In these cases, a standard arras template is often too thin. The contract should match the real story of the apartment.
10. Questions to ask before signing
Legal frame: Spanish Civil Code, Registradores and Spanish Notaries.
Before anyone signs, I would put these questions on one page and answer them calmly.
| Question | Good answer |
|---|---|
| What type of arras are these? | The contract states it expressly |
| Who owns the property? | Matches the updated nota simple |
| Are there charges? | They are identified and cancellation is planned |
| Is the buyer using financing? | The financing clause is specific |
| Who holds the deposit? | Named person/entity, account and release rules |
| What documents are missing? | Listed with responsible party and deadline |
| Are community debts clear? | Certificate process and approved costs are known |
| What stays in the apartment? | Furniture and fixtures are listed |
| When does possession transfer? | Written date and key handover rule |
| What happens if a condition fails? | Refund, retention, extension or cancellation is written |
| Is this a special case? | Inheritance, divorce, rental or occupation issues are reflected |
The best arras contract is not the longest. It is the one that removes uncertainty where the transaction is actually fragile.

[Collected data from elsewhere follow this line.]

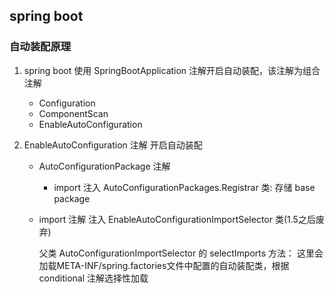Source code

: ## spring boot

### 自动装配原理

1. spring boot 使用 SpringBootApplication 注解开启自动装配，该注解为组合注解

   - Configuration
   - ComponentScan
   - EnableAutoConfiguration

2. EnableAutoConfiguration 注解 开启自动装配

   - AutoConfigurationPackage 注解

     - import 注入 AutoConfigurationPackages.Registrar 类: 存储 base package

   - import 注解 注入  EnableAutoConfigurationImportSelector 类(1.5之后废弃)

     父类 AutoConfigurationImportSelector   的 selectImports 方法： 这里会加载META-INF/spring.factories文件中配置的自动装配类，根据conditional 注解选择性加载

A deposit contract should reduce tension, not create it
Legal frame: Spanish Civil Code, Registradores and Spanish Notaries.
A Barcelona sale has enough moving parts: registry, bank, notary, documents, taxes, community, timing and human pressure. The arras should organize those parts before money changes hands.
For sellers, the goal is to avoid blocking the apartment with a buyer who cannot complete or a contract that promises more than the seller can deliver. For buyers, the goal is to avoid transferring a serious deposit before checking ownership, charges, financing, documents and possession.
Before signing, ask for the nota simple, define the type of arras, write the financing clause properly, clarify who holds the deposit, list pending documents, check community debts, and make the handover concrete.
That is not being difficult. That is treating a serious transaction seriously.